Beginning with the line below that contains "on the Radioとかと近い…と思ったら、プロデュースがそのTVOTRのギターとYeah" and ending with the line that contains "Right Through (2016)", copy every line exactly. Copy nothing else.

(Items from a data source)

=== Begin Enclosure ===

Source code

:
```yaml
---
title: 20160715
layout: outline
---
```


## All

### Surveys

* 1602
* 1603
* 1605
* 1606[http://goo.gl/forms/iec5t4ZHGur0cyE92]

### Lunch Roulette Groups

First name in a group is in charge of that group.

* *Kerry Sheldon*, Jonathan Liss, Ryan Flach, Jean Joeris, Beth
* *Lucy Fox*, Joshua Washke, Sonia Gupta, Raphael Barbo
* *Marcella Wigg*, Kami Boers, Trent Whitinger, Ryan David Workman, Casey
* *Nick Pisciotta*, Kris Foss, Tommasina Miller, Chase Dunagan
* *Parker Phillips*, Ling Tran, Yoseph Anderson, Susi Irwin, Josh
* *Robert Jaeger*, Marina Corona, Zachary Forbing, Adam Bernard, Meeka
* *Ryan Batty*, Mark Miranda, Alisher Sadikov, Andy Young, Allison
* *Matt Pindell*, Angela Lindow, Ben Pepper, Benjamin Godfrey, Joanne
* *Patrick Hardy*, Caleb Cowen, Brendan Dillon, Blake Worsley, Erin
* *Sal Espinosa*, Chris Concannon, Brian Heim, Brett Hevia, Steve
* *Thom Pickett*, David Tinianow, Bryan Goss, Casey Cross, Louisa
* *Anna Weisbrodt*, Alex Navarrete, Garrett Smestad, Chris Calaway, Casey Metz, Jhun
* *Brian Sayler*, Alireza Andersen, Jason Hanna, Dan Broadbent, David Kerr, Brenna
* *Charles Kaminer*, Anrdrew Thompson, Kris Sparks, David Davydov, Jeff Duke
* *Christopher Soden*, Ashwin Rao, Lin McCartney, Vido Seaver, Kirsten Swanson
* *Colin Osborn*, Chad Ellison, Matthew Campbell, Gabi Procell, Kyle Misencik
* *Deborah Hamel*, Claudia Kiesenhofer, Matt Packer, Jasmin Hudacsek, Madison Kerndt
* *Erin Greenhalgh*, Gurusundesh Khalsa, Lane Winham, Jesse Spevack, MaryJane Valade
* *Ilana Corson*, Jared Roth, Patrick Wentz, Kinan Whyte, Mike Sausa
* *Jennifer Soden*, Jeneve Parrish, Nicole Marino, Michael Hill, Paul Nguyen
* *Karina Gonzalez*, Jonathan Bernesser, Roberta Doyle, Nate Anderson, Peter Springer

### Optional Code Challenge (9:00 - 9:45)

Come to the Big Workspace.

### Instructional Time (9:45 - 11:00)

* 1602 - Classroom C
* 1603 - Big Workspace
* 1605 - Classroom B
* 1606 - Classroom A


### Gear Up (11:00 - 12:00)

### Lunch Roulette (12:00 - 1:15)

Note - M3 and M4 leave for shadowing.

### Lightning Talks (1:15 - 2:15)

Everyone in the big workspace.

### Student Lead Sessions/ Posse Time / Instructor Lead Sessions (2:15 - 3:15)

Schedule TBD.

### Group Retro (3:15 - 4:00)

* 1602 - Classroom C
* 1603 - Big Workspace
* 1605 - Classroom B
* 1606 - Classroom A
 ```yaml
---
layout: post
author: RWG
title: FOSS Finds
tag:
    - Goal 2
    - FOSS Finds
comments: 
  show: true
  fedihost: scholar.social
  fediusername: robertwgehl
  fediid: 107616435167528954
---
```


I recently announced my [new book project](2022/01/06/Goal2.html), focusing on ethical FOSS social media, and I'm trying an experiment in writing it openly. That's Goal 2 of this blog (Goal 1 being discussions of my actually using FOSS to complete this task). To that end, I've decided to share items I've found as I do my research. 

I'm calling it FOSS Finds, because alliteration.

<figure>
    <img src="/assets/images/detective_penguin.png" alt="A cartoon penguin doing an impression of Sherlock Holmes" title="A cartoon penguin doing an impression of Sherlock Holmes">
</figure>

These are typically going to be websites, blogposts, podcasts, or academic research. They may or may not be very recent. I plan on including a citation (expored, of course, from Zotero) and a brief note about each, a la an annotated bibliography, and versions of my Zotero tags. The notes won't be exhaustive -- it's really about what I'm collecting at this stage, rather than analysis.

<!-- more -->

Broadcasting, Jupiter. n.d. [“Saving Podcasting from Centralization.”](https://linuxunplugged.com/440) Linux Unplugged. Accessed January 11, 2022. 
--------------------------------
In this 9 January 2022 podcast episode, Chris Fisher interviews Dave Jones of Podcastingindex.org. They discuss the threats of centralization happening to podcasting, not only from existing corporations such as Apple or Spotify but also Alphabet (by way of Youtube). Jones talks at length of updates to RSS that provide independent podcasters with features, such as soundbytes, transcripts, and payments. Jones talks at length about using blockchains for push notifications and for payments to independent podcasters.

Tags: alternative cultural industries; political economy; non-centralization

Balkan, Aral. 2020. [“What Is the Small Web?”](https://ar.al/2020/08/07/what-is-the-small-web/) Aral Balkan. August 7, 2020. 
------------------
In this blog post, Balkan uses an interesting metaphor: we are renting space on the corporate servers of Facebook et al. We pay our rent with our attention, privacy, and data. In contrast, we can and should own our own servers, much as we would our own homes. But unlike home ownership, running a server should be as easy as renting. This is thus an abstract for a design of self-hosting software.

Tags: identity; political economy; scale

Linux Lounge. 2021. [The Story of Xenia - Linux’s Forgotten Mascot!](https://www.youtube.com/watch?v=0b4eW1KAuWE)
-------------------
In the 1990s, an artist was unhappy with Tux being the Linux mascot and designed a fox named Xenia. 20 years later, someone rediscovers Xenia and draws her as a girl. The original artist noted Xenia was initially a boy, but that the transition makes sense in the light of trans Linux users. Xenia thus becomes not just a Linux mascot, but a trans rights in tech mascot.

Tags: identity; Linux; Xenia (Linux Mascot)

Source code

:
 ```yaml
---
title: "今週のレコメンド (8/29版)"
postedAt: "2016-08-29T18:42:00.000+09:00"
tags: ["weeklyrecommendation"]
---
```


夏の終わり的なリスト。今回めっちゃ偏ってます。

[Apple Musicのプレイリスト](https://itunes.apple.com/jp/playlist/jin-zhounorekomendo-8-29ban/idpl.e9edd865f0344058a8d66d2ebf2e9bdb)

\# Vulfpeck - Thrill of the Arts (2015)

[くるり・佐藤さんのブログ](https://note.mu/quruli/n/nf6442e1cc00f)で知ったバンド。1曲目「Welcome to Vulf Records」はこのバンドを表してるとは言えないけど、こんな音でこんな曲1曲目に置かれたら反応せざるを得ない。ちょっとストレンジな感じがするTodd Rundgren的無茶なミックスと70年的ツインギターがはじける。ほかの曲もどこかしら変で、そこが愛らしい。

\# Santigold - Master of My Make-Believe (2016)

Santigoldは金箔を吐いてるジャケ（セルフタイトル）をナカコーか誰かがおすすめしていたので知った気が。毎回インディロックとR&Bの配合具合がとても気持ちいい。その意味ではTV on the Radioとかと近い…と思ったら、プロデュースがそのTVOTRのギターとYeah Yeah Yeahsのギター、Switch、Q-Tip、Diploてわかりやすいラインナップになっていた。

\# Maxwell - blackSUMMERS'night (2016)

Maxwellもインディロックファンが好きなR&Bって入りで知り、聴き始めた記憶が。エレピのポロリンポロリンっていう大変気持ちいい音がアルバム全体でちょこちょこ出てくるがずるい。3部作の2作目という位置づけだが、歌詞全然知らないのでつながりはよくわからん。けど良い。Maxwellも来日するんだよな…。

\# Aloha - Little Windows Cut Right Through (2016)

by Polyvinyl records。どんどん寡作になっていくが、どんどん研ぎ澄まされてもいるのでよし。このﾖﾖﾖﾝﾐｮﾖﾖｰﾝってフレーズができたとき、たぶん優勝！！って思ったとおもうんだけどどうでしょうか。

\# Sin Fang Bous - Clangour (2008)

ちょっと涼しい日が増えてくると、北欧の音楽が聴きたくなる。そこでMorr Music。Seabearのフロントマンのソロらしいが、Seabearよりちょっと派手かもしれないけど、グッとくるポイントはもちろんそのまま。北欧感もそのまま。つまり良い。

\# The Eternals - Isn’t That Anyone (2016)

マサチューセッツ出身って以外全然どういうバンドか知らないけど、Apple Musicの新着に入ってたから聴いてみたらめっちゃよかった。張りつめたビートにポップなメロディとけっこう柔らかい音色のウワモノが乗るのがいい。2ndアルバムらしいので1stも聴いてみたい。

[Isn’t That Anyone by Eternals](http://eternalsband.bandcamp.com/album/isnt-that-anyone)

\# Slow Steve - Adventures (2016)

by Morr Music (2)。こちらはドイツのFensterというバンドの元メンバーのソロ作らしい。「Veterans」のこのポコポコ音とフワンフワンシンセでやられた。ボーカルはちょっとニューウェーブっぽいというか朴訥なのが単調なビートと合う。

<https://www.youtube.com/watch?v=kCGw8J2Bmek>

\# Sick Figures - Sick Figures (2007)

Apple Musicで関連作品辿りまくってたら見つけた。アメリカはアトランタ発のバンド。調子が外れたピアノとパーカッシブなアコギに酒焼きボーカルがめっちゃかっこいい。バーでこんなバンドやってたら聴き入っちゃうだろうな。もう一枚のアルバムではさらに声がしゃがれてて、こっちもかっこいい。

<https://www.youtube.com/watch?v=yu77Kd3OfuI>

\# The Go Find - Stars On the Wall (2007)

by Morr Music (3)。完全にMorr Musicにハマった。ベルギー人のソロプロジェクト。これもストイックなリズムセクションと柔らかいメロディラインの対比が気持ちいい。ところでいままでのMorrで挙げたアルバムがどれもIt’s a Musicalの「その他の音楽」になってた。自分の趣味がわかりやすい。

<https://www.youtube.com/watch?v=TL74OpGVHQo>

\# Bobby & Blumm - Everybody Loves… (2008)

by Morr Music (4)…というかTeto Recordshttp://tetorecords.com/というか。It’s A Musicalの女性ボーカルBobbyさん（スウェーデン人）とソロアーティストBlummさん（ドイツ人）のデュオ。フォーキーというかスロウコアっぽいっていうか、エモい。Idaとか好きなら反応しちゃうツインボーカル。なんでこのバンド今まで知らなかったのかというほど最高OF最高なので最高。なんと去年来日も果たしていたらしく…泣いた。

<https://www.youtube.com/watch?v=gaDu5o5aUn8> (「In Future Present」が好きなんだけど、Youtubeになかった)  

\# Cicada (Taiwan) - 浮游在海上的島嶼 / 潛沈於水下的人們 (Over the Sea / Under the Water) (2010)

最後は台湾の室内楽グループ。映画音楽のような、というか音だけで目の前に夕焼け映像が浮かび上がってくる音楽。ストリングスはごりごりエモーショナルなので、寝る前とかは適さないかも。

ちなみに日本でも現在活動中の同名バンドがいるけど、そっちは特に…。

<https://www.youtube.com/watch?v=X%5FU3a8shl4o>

=== End Enclosure ===

**Answer for this exercise**
Santigoldは金箔を吐いてるジャケ（セルフタイトル）をナカコーか誰かがおすすめしていたので知った気が。毎回インディロックとR&Bの配合具合がとても気持ちいい。その意味ではTV on the Radioとかと近い…と思ったら、プロデュースがそのTVOTRのギターとYeah Yeah Yeahsのギター、Switch、Q-Tip、Diploてわかりやすいラインナップになっていた。

\# Maxwell - blackSUMMERS'night (2016)

Maxwellもインディロックファンが好きなR&Bって入りで知り、聴き始めた記憶が。エレピのポロリンポロリンっていう大変気持ちいい音がアルバム全体でちょこちょこ出てくるがずるい。3部作の2作目という位置づけだが、歌詞全然知らないのでつながりはよくわからん。けど良い。Maxwellも来日するんだよな…。

\# Aloha - Little Windows Cut Right Through (2016)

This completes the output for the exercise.